Bobby V being shown the door the day after the Red Sox season finally ended was no surprise. The surprise would have been if they waited for the weekend so it wouldn’t make the front page. But everyone knew the other shoe would drop, and John, Tom and Larry had no need to prolong the obvious, and had the decency to get it over with before the playoffs begin.
Here’s how I cut up the blame pie. I should point out that I have professional experience cutting pies; in high school I worked at Howard Johnson’s in Wellesley and a portion of the the work was cutting slices of pie. Cutting that first piece neatly is an art. Usually it was apple pie that was kept in a heated drawer. Customers would get a piping hot slice with vanilla ice cream melting on it and think it just came out of the oven. In truth, it had probably been in the heated drawer for a couple of weeks.
Okay, the blame:
10% to Ownership. They didn’t really want Bobby but hired him anyway because no one better was available. And they got rid of him when they needed to.
5% to Ben Cherington.
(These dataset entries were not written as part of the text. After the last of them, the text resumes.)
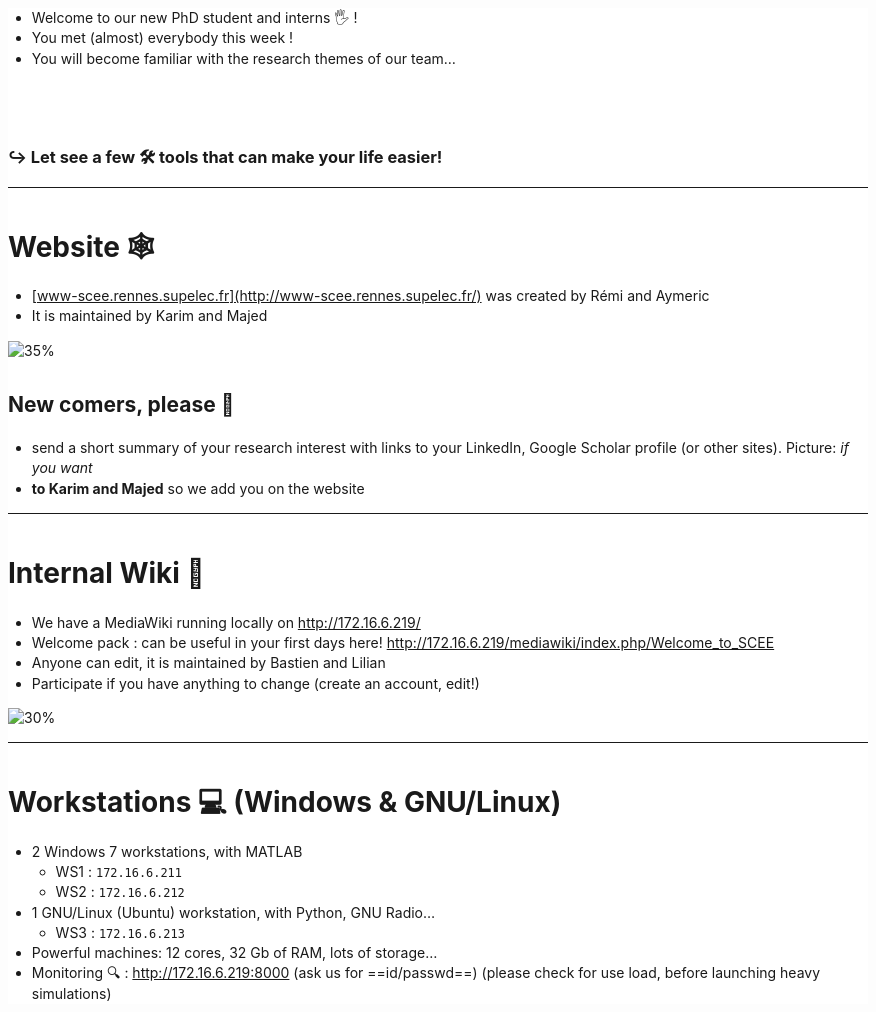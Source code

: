 - Welcome to our new PhD student and interns :raised_hand_with_fingers_splayed: !
- You met (almost) everybody this week !
- You will become familiar with the research themes of our team…

<br><br>

### $\hookrightarrow$ Let see a few :hammer_and_wrench: tools that can make your life easier!

---



# Website :spider_web:
- [www-scee.rennes.supelec.fr](http://www-scee.rennes.supelec.fr/) was created by Rémi and Aymeric
- It is maintained by Karim and Majed

![35%](figures/demo_of_our_website.png#center)

## New comers, please :pray:
- send a short summary of your research interest with links to your LinkedIn, Google Scholar profile (or other sites). Picture: *if you want*
- **to Karim and Majed** so we add you on the website

---



# Internal Wiki :memo:
- We have a MediaWiki running locally on http://172.16.6.219/
- Welcome pack : can be useful in your first days here!
  http://172.16.6.219/mediawiki/index.php/Welcome_to_SCEE
- Anyone can edit, it is maintained by Bastien and Lilian
- Participate if you have anything to change (create an account, edit!)

![30%](figures/demo_of_our_wiki.png#center)

---



# Workstations :computer: (Windows & GNU/Linux)

- 2 Windows 7 workstations, with MATLAB
  + WS1 : `172.16.6.211`
  + WS2 : `172.16.6.212`
- 1 GNU/Linux (Ubuntu) workstation, with Python, GNU Radio…
  + WS3 : `172.16.6.213`
- Powerful machines: 12 cores, 32 Gb of RAM, lots of storage…
- Monitoring :mag: : http://172.16.6.219:8000 (ask us for ==id/passwd==)
  (please check for use load, before launching heavy simulations)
He wanted Dale Sveum, but Dale had no managerial experience and people couldn’t even spell his name, let alone pronounce it. Ownership overruled Ben.
20% to the starting pitching. Most people would put more of the blame on the starters, and there were a lot of horrible first innings, but Lester, Buchholz, DuBront and even Beckett had a surprising number of Quality Starts that did not result in wins. (A Quality Start means you went five full innings giving up three earned runs or less.) Why? Because either Bobby V left them in until after they had run out of gas or the bullpen blew it on them. If you don’t count Dice-K and Aaron Cook in this section, the number is probably down to 15%. (Dice-K actually won a game – one run over 8 innings in a 5-1 win in an afternoon game on August 27th. I was there.)
20% to the bullpen. I kept hearing hosts on WEEI and announcers on national network games saying the problem was starting pitching and the bullpen had been pretty good, but I completely disagree. Alfredo Aceves was horrible two times out of three. His Blown Save count is deceptively low because it doesn’t count the times when he gave up a four-run lead, or came in with the game tied and gave it up. Remember John “Waaay back” Wasdin? Aceves could be called Alfredo “That’s a two-run homer” Aceves. Or Alfredo Blown-Seves. Andrew Miller was all over the place, often unable to retire the one hitter he faced. Andrew Bailey, when he finally showed up, was ok at best. I saw him in spring training. They brought him in the the 6th inning and he immediately gave up 6 straight hits. This was supposed to be our Papelbon replacement? Yikes. To be fair, Junichi Tazawa was a pleasant surprise most of the time and Craig Breslow wasn’t too bad.
20% to injuries. Almost half the roster was on the DL at least once. Those who came back didn’t play to their potential. Ellsbury missed the majority of the season and performed well below his fabulous 2011. (But I definitelty want him to stay!) Nobody expected much from Crawford, and in his place Daniel Nava did better than Crawford in 2011. So that injury doesn’t add much. Andrew Bailey has already been dumped on above. Ortiz going down in July hurt a lot. The various guys filling in as DH collectively batted something like 100 points lower than Ortiz with no home runs. Scott Atchison getting hurt? Didn’t matter.
5% to player and coach attitude. Not a high number, and that’s because it was brought on by…
20% to Bobby V. At least. He made it too much about himself. He mispronounced player’s names. He left pitchers in too long. 8 innings out of Daniel Bard, who was used to pitching only the 8th? Youk wasn’t trying hard enough? Putting Punto in the lineup when he was batting .178 because he liked him? Salty as DH…batting .220-something? Aceves as the closer? Not bringing Ciriaco up until late July? Come on. That’s not how we do it around here.